In their petition to the nation’s highest court, Republicans stated, “When considering the delicate question of the constitutionality of a state law, they similarly should be sensitive to even an appearance that an existing party’s defense of the law will be inadequate—particularly when state law designates another agent essential to defending the State’s interest.”
North Carolina’s Republican lawmakers are moving to ensure that the law is not unjustly tainted by the personal bias of Gov. Roy Cooper, D-N.C., and his administration.

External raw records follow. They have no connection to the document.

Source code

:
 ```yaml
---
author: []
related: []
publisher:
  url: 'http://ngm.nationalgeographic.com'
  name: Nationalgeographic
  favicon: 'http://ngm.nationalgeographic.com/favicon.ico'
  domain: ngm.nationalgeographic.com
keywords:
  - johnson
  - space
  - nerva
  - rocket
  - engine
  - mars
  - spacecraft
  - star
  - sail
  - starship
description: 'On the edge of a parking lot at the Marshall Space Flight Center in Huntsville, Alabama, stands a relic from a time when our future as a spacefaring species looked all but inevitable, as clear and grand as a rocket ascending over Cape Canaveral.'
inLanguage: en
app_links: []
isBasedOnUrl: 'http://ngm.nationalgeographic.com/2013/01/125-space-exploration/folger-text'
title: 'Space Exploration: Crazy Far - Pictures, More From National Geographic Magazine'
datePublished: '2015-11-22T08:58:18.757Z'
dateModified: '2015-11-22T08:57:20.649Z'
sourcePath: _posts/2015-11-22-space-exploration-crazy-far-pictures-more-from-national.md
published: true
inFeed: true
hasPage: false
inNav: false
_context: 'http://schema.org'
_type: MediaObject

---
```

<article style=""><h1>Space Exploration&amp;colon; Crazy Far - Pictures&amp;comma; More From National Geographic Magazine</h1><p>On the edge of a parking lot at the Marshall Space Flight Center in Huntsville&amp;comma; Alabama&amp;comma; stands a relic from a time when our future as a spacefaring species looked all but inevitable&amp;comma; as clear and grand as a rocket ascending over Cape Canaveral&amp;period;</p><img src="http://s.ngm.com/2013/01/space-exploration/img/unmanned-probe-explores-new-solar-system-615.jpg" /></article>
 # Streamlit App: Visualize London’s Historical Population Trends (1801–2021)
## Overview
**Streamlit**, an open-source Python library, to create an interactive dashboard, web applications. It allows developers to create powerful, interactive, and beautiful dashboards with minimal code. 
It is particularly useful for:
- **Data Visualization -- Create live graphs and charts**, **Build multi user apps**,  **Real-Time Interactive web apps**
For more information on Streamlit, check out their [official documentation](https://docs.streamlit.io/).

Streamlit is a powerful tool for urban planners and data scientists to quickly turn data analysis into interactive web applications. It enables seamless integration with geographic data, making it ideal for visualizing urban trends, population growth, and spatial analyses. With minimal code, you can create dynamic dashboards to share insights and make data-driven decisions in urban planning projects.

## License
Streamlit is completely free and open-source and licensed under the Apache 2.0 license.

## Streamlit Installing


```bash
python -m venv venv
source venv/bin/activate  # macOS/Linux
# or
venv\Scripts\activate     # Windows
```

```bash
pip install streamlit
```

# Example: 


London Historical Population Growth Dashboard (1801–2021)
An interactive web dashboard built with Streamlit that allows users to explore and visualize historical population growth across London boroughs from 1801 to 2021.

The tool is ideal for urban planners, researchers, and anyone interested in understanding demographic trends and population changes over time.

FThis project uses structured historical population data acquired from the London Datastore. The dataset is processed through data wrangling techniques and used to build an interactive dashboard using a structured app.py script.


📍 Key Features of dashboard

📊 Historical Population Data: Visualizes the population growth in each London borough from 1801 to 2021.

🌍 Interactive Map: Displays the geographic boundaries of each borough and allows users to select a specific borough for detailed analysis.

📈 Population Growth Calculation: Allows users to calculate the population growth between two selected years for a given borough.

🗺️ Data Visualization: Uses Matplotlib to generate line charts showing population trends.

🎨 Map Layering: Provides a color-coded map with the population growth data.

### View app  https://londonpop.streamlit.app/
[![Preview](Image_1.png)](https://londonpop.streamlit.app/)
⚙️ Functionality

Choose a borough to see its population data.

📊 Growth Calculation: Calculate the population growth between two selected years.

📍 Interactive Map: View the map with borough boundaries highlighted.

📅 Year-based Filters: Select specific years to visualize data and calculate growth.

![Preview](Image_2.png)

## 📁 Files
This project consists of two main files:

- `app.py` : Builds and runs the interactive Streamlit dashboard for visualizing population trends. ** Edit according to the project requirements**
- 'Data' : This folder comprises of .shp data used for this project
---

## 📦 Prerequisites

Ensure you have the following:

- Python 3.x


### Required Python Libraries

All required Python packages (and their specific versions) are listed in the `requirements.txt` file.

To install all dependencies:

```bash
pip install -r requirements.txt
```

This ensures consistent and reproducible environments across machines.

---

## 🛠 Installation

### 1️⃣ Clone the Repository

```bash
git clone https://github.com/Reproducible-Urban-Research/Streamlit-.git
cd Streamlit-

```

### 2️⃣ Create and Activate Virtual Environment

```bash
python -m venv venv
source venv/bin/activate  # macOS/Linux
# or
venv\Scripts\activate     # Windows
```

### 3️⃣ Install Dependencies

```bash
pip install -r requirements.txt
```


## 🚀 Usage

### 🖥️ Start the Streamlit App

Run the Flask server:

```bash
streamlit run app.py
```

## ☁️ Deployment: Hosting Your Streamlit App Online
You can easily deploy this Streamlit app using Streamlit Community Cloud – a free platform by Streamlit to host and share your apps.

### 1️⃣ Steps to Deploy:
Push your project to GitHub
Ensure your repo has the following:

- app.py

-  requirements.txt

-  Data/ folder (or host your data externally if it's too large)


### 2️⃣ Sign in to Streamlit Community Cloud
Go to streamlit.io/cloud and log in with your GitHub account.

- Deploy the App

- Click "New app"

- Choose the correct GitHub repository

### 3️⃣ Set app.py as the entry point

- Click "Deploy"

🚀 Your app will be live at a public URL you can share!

In 2013, North Carolina’s General Assembly passed a law requiring voter identification in order to provide a safeguard against election fraud. The law states:
“Every qualified voter voting in person in accordance with this Article, G.S. 163‑227.2, or G.S. 163‑182.1A shall present photo identification bearing any reasonable resemblance to that voter to a local election official at the voting place before voting.”SESSION LAW 2013-381 HOUSE BILL 589
Republican Governor Pat McCrory signed the bill, supporting the safety and security of North Carolina’s elections. However, Democrat lawmakers immediately claimed the law was unconstitutional and discriminatory. According to the Epoch Times, a court in North Carolina overturned multiple provisions of the law on the basis of “racially discriminatory intent.” The state began an attempt to appeal to the Supreme Court, however, when Roy Cooper was elected governor in 2017, he dismissed the state’s appeal.
In response, North Carolina’s General Assembly passed Senate Bill 824, which allowed for a variety of opt-outs and exceptions to the state’s voter identification laws. The law was vetoed by Gov. Cooper, but his veto was overridden by the Republican legislature. After the legislature passed Bill 824, the National Association for the Advancement of Colored People filed a challenge against the law, claiming that it was racially discriminatory.
In the years following this case, Republicans and Democrats in North Carolina have attempted to intervene on both sides of the voter identification law. Republicans lawmakers were prevented from being involved in the case on the basis that the attorney general was already involved. This has resulted in Republicans petitioning the Supreme Court in an effort to have fair representation in court.
North Carolina judges struck down the voter identification law in September, once again claiming the law was discriminatory against minorities. This ruling captured the media’s attention, putting voter identification requirements in the spotlight as Americans continue to be divided on this issue. President Trump and Republican lawmakers have pushed for voter identification as a safeguard in American elections, however Democrats continue to push back against the idea of safer elections, leading many to question their motives.